◆ **WHAT THIS TASK INVOLVES**:
Exactly and only the lines from the first entry through the line with "[vincent-pontier]: http://www.elroubio.net/" should be copied, both ends included, with no pictures.

Plain-text document sources:
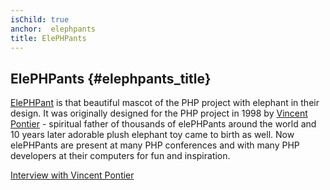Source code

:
 ```yaml
---
isChild: true
anchor:  elephpants
title: ElePHPants
---
```


## ElePHPants {#elephpants_title}

[ElePHPant][elephpant] is that beautiful mascot of the PHP project with elephant in their design. It was originally designed for the PHP project in 1998 by [Vincent Pontier][vincent-pontier] - spiritual father of thousands of elePHPants around the world and 10 years later adorable plush elephant toy came to birth as well. Now elePHPants are present at many PHP conferences and with many PHP developers at their computers for fun and inspiration.

[Interview with Vincent Pontier][vincent-pontier-interview]


[elephpant]: https://secure.php.net/elephpant.php
[vincent-pontier-interview]: https://7php.com/elephpant/
[vincent-pontier]: http://www.elroubio.net/
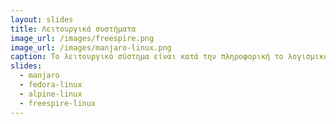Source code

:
 ```yaml
---
layout: slides
title: Λειτουργικά συστήματα
image_url: /images/freespire.png
image_url: /images/manjaro-linux.png
caption: Το λειτουργικό σύστημα είναι κατά την πληροφορική το λογισμικό που είναι υπεύθυνο για την διαχείριση και τον συντονισμό των εργασιών καθώς και την κατανομή των διαθέσιμων πόρων. Είναι ένα μεσολαβητικό επίπεδο λογικής διασύνδεσης μεταξύ λογισμικού (software) και υλικού (hardware). 
slides:
  - manjaro
  - fedora-linux
  - alpine-linux
  - freespire-linux
---
```

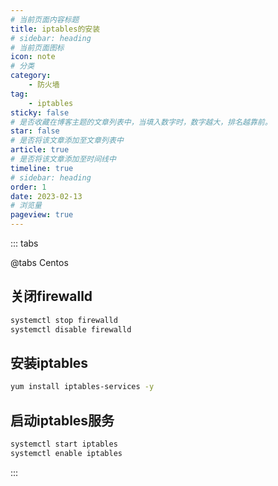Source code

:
 ```yaml
---
# 当前页面内容标题
title: iptables的安装
# sidebar: heading
# 当前页面图标
icon: note
# 分类
category:
    - 防火墙
tag: 
    - iptables
sticky: false
# 是否收藏在博客主题的文章列表中，当填入数字时，数字越大，排名越靠前。
star: false
# 是否将该文章添加至文章列表中
article: true
# 是否将该文章添加至时间线中
timeline: true
# sidebar: heading
order: 1
date: 2023-02-13
# 浏览量
pageview: true
---
```


::: tabs

@tabs Centos

## 关闭firewalld

```sh
systemctl stop firewalld 
systemctl disable firewalld 
```

## 安装iptables

```sh
yum install iptables-services -y 
```

## 启动iptables服务

```sh
systemctl start iptables 
systemctl enable iptables 
```
:::

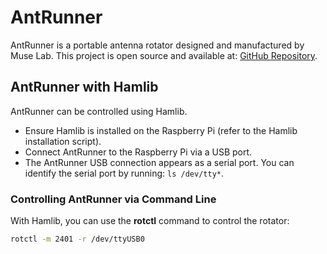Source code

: 
# AntRunner

AntRunner is a portable antenna rotator designed and manufactured by Muse Lab. This project is open source and available at: [GitHub Repository](https://github.com/wuxx/AntRunner).

## AntRunner with Hamlib

AntRunner can be controlled using Hamlib.

- Ensure Hamlib is installed on the Raspberry Pi (refer to the Hamlib installation script).
- Connect AntRunner to the Raspberry Pi via a USB port.
- The AntRunner USB connection appears as a serial port. You can identify the serial port by running: `ls /dev/tty*`.

### Controlling AntRunner via Command Line

With Hamlib, you can use the **rotctl** command to control the rotator:

```bash
rotctl -m 2401 -r /dev/ttyUSB0
```

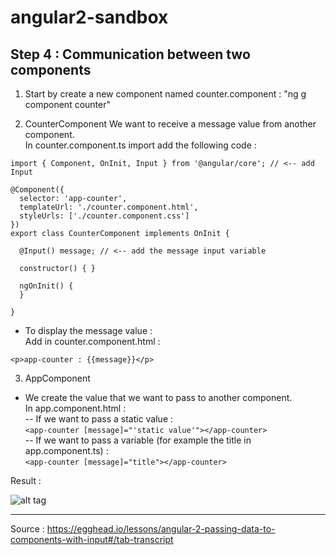 # angular2-sandbox
Step 4 : Communication between two components
---

1. Start by create a new component named counter.component : "ng g component counter"


2. CounterComponent 
We want to receive a message value from another component.  
In counter.component.ts import add the following code : 
```
import { Component, OnInit, Input } from '@angular/core'; // <-- add Input

@Component({
  selector: 'app-counter',
  templateUrl: './counter.component.html',
  styleUrls: ['./counter.component.css']
})
export class CounterComponent implements OnInit {

  @Input() message; // <-- add the message input variable

  constructor() { }

  ngOnInit() {
  }

}
```

- To display the message value :   
Add in counter.component.html :
```
<p>app-counter : {{message}}</p>
```

3. AppComponent

- We create the value that we want to pass to another component.   
In app.component.html :    
-- If we want to pass a static value :   
```<app-counter [message]="'static value'"></app-counter>```   
-- If we want to pass a variable (for example the title in app.component.ts) :  
```<app-counter [message]="title"></app-counter>```

Result : 

![alt tag](http://vanhouteghem-jonathan.fr/wp-content/uploads/2016/11/Angular2SandboxStep4.png)

---
Source : https://egghead.io/lessons/angular-2-passing-data-to-components-with-input#/tab-transcript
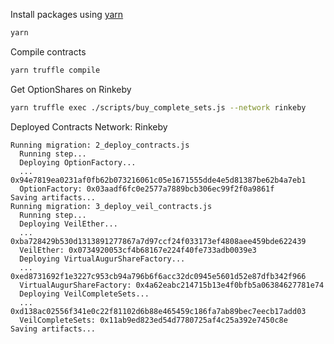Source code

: Install packages using [yarn](https://yarnpkg.com/en/)

```bash
yarn
```

Compile contracts

```bash
yarn truffle compile
```

Get OptionShares on Rinkeby

```bash
yarn truffle exec ./scripts/buy_complete_sets.js --network rinkeby
```

Deployed Contracts
Network: Rinkeby

```
Running migration: 2_deploy_contracts.js
  Running step...
  Deploying OptionFactory...
  ... 0x94e7819ea0231af0fb62b073216061c05e1671555dde4e5d81387be62b4a7eb1
  OptionFactory: 0x03aadf6fc0e2577a7889bcb306ec99f2f0a9861f
Saving artifacts...
Running migration: 3_deploy_veil_contracts.js
  Running step...
  Deploying VeilEther...
  ... 0xba728429b530d1313891277867a7d97ccf24f033173ef4808aee459bde622439
  VeilEther: 0x0734920053cf4b68167e224f40fe733adb0039e3
  Deploying VirtualAugurShareFactory...
  ... 0xed8731692f1e3227c953cb94a796b6f6acc32dc0945e5601d52e87dfb342f966
  VirtualAugurShareFactory: 0x4a62eabc214715b13e4f0bfb5a06384627781e74
  Deploying VeilCompleteSets...
  ... 0xd138ac02556f341e0c22f81102d6b88e465459c186fa7ab89bec7eecb17add03
  VeilCompleteSets: 0x11ab9ed823ed54d7780725af4c25a392e7450c8e
Saving artifacts...
```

◆ **SOLUTION TO THE PROBLEM**:
Source code

:
 ```yaml
---
isChild: true
anchor:  elephpants
title: ElePHPants
---
```


## ElePHPants {#elephpants_title}

[ElePHPant][elephpant] is that beautiful mascot of the PHP project with elephant in their design. It was originally designed for the PHP project in 1998 by [Vincent Pontier][vincent-pontier] - spiritual father of thousands of elePHPants around the world and 10 years later adorable plush elephant toy came to birth as well. Now elePHPants are present at many PHP conferences and with many PHP developers at their computers for fun and inspiration.

[Interview with Vincent Pontier][vincent-pontier-interview]


[elephpant]: https://secure.php.net/elephpant.php
[vincent-pontier-interview]: https://7php.com/elephpant/
[vincent-pontier]: http://www.elroubio.net/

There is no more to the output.